Again, we’ve got a situation where we’re burning CO2 by travelling people to airports. You could have more of a joined up approach with the likes of Amazon picking luggage up at your house, taking it digitally. Imagine the amount of stuff that Amazon and Tesco move around, and yet we’re still expected as human beings to take luggage up to an airport and get it on a plane. Why have we not got a digital system where a van picks luggage up in a controlled way, which is tracked into airports and arrives on time? It might mean changing to the luggage industry, or using a standardised suitcase, but there are better ways of operating. 

In terms of manufacturing, in the short-term it’s all about energy-saving and doing more for less. So apps that help you do more with quality, apps that monitor and allow you to make decisions about your energy use, being able to look at a maintenance piece of care and then pull up relevant documentation. There’s only so much you can do with a mobile phone, so I think there is an element somewhere in terms of looking at tablets again for quality systems. 

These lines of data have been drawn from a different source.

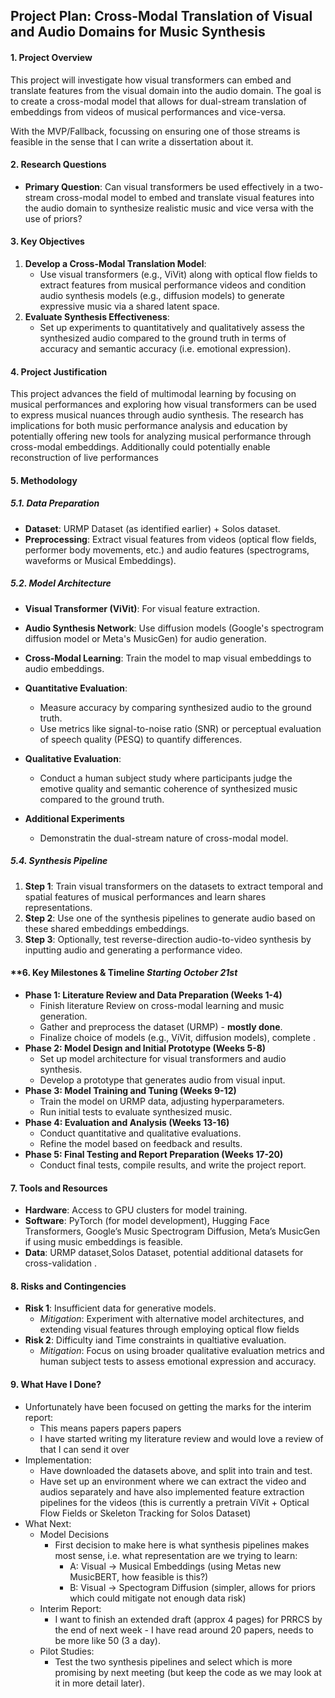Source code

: ## Project Plan: Cross-Modal Translation of Visual and Audio Domains for Music Synthesis

#### **1. Project Overview**
This project will investigate how visual transformers can embed and translate features from the visual domain into the audio domain. The goal is to create a cross-modal model that allows for dual-stream translation of embeddings from videos of musical performances and vice-versa.

With the MVP/Fallback, focussing on ensuring one of those streams is feasible in the sense that I can write a dissertation about it.

#### **2. Research Questions**
- **Primary Question**: Can visual transformers be used effectively in a two-stream cross-modal model to embed and translate visual features into the audio domain to synthesize realistic music and vice versa with the use of priors?
#### **3. Key Objectives**
1. **Develop a Cross-Modal Translation Model**: 
   - Use visual transformers (e.g., ViVit) along with optical flow fields to extract features from musical performance videos and condition audio synthesis models (e.g., diffusion models) to generate expressive music via a shared latent space.
2. **Evaluate Synthesis Effectiveness**:
   - Set up experiments to quantitatively and qualitatively assess the synthesized audio compared to the ground truth in terms of accuracy and semantic accuracy (i.e. emotional expression).

#### **4. Project Justification**
This project advances the field of multimodal learning by focusing on musical performances  and exploring how visual transformers can be used to express musical nuances through audio synthesis. The research has implications for both music performance analysis and education by potentially offering new tools for analyzing musical performance through cross-modal embeddings. Additionally could potentially enable reconstruction of live performances


#### **5. Methodology**
##### **5.1. Data Preparation**
- **Dataset**: URMP Dataset (as identified earlier) + Solos dataset.
- **Preprocessing**: Extract visual features from videos (optical flow fields, performer body movements, etc.) and audio features (spectrograms, waveforms or Musical Embeddings).
##### **5.2. Model Architecture**
- **Visual Transformer (ViVit)**: For visual feature extraction.
- **Audio Synthesis Network**: Use diffusion models (Google's spectrogram diffusion model or Meta's MusicGen) for audio generation.
- **Cross-Modal Learning**: Train the model to map visual embeddings to audio embeddings.

- **Quantitative Evaluation**:
   - Measure accuracy by comparing synthesized audio to the ground truth.
   - Use metrics like signal-to-noise ratio (SNR) or perceptual evaluation of speech quality (PESQ) to quantify differences.
- **Qualitative Evaluation**:
   - Conduct a human subject study where participants judge the emotive quality and semantic coherence of synthesized music compared to the ground truth.
- **Additional Experiments**
   - Demonstratin the dual-stream nature of cross-modal model.

##### **5.4. Synthesis Pipeline**
1. **Step 1**: Train visual transformers on the datasets to extract temporal and spatial features of musical performances and learn shares representations.
2. **Step 2**: Use one of the synthesis pipelines to generate audio based on these shared embeddings embeddings.
3. **Step 3**: Optionally, test reverse-direction audio-to-video synthesis by inputting audio and generating a performance video.
#### **6. Key Milestones & Timeline *Starting October 21st*
- **Phase 1: Literature Review and Data Preparation (Weeks 1-4)**
   - Finish literature Review on cross-modal learning and music generation.
   - Gather and preprocess the dataset (URMP) - **mostly done**.
   - Finalize choice of models (e.g., ViVit, diffusion models), complete .
- **Phase 2: Model Design and Initial Prototype (Weeks 5-8)**
   - Set up model architecture for visual transformers and audio synthesis.
   - Develop a prototype that generates audio from visual input.
- **Phase 3: Model Training and Tuning (Weeks 9-12)**
   - Train the model on URMP data, adjusting hyperparameters.
   - Run initial tests to evaluate synthesized music.
- **Phase 4: Evaluation and Analysis (Weeks 13-16)**
   - Conduct quantitative and qualitative evaluations.
   - Refine the model based on feedback and results.
- **Phase 5: Final Testing and Report Preparation (Weeks 17-20)**
   - Conduct final tests, compile results, and write the project report.
#### **7. Tools and Resources**
- **Hardware**: Access to GPU clusters for model training.
- **Software**: PyTorch (for model development), Hugging Face Transformers, Google’s Music Spectrogram Diffusion, Meta’s MusicGen if using music embeddings is feasible.
- **Data**: URMP dataset,Solos Dataset, potential additional datasets for cross-validation .
#### **8. Risks and Contingencies**
- **Risk 1**: Insufficient data for generative models.
   - *Mitigation*: Experiment with alternative model architectures, and extending visual features through employing optical flow fields
- **Risk 2**: Difficulty iand Time constraints in qualtiative evaluation.
   - *Mitigation*: Focus on using broader qualitative evaluation metrics and human subject tests to assess emotional expression and accuracy. 
#### **9. What Have I Done?**
- Unfortunately have been focused on getting the marks for the interim report:
	- This means papers papers papers
	- I have started writing my literature review and would love a review of that I can send it over
- Implementation:
	- Have downloaded the datasets above, and split into train and test.
	- Have set up an environment where we can extract the video and audios separately and have also implemented feature extraction pipelines for the videos (this is currently a pretrain ViVit + Optical Flow Fields or Skeleton Tracking for Solos Dataset)
- What Next:
	- Model Decisions
		- First decision to make here is what synthesis pipelines makes most sense, i.e. what representation are we trying to learn:
			- A: Visual -> Musical Embeddings (using Metas new MusicBERT, how feasible is this?)
			- B: Visual -> Spectogram Diffusion (simpler, allows for priors which could mitigate not enough data risk)
	- Interim Report:
		- I want to finish an extended draft (approx 4 pages) for PRRCS by the end of next week - I have read around 20 papers, needs to be more like 50 (3 a day).
	- Pilot Studies:
		- Test the two synthesis pipelines and select which is more promising by next meeting (but keep the code as we may look at it in more detail later).
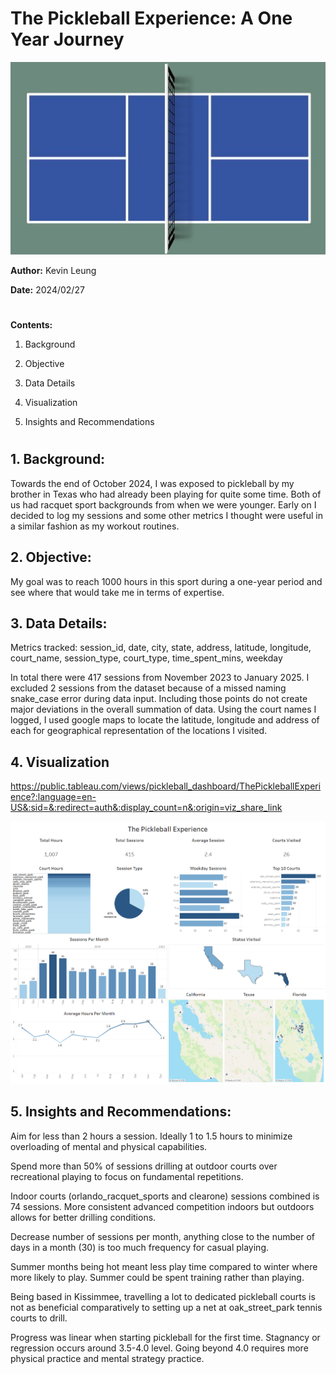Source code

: # 

# The Pickleball Experience: A One Year Journey

![Pickleball_Resizaed](./Pickleball_Resized.jpg)

**Author:** Kevin Leung

**Date:**  2024/02/27

#

**Contents:**

1. Background
   
2. Objective
   
3. Data Details
   
4. Visualization
   
5. Insights and Recommendations

#

## 1. Background:

Towards the end of October 2024, I was exposed to pickleball by my brother in Texas who had already been playing for quite some time. Both of us had racquet sport backgrounds from when we were younger.  Early on I decided to log my sessions and some other metrics I thought were useful in a similar fashion as my workout routines. 

## 2. Objective:

My goal was to reach 1000 hours in this sport during a one-year period and see where that would take me in terms of expertise.

## 3. Data Details:

Metrics tracked: session_id, date, city, state, address, latitude, longitude, court_name, session_type, court_type, time_spent_mins, weekday

In total there were 417 sessions from November 2023 to January 2025. I excluded 2 sessions from the dataset because of a missed naming snake_case error during data input. Including those points do not create major deviations in the overall summation of data. Using the court names I logged, I used google maps to locate the latitude, longitude and address of each for geographical representation of the locations I visited. 

## 4. Visualization

https://public.tableau.com/views/pickleball_dashboard/ThePickleballExperience?:language=en-US&:sid=&:redirect=auth&:display_count=n&:origin=viz_share_link

![Image](https://github.com/kleung157/Pickleball_Experience_Personal_Project/blob/8a54ebb598c8f34ba3a354fa17caaa8abc865f3d/pickleball_dashboard.png)

## 5. Insights and Recommendations:

Aim for less than 2 hours a session. Ideally 1 to 1.5 hours to minimize overloading of mental and physical capabilities.

Spend more than 50% of sessions drilling at outdoor courts over recreational playing to focus on fundamental repetitions. 

Indoor courts (orlando_racquet_sports and clearone) sessions combined is 74 sessions. More consistent advanced competition indoors but outdoors allows for better drilling conditions.

Decrease number of sessions per month, anything close to the number of days in a month (30) is too much frequency for casual playing.

Summer months being hot meant less play time compared to winter where more likely to play. Summer could be spent training rather than playing.

Being based in Kissimmee, travelling a lot to dedicated pickleball courts is not as beneficial comparatively to setting up a net at oak_street_park tennis courts to drill.

Progress was linear when starting pickleball for the first time. Stagnancy or regression occurs around 3.5-4.0 level. Going beyond 4.0 requires more physical practice and mental strategy practice.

Who or what inspires you and why? 

What inspires me is innovative design, challenging the norm and doing things differently, which is a little bit difficult in the aerospace industry because it is highly regulated because of safety. Therefore, innovation has probably been a bit stifled over the last 20 years. 

With the explosion in sustainable aviation, we’ve seen a number of start-ups and they are basically doing the innovation. However the big companies are now joining the race. Digital technologies are key enablers in design, testing or manufacturing. We are looking at an exciting future in innovation.


Thank you Colin for sharing your time and insights, it has been a pleasure and inspiration to speak with you.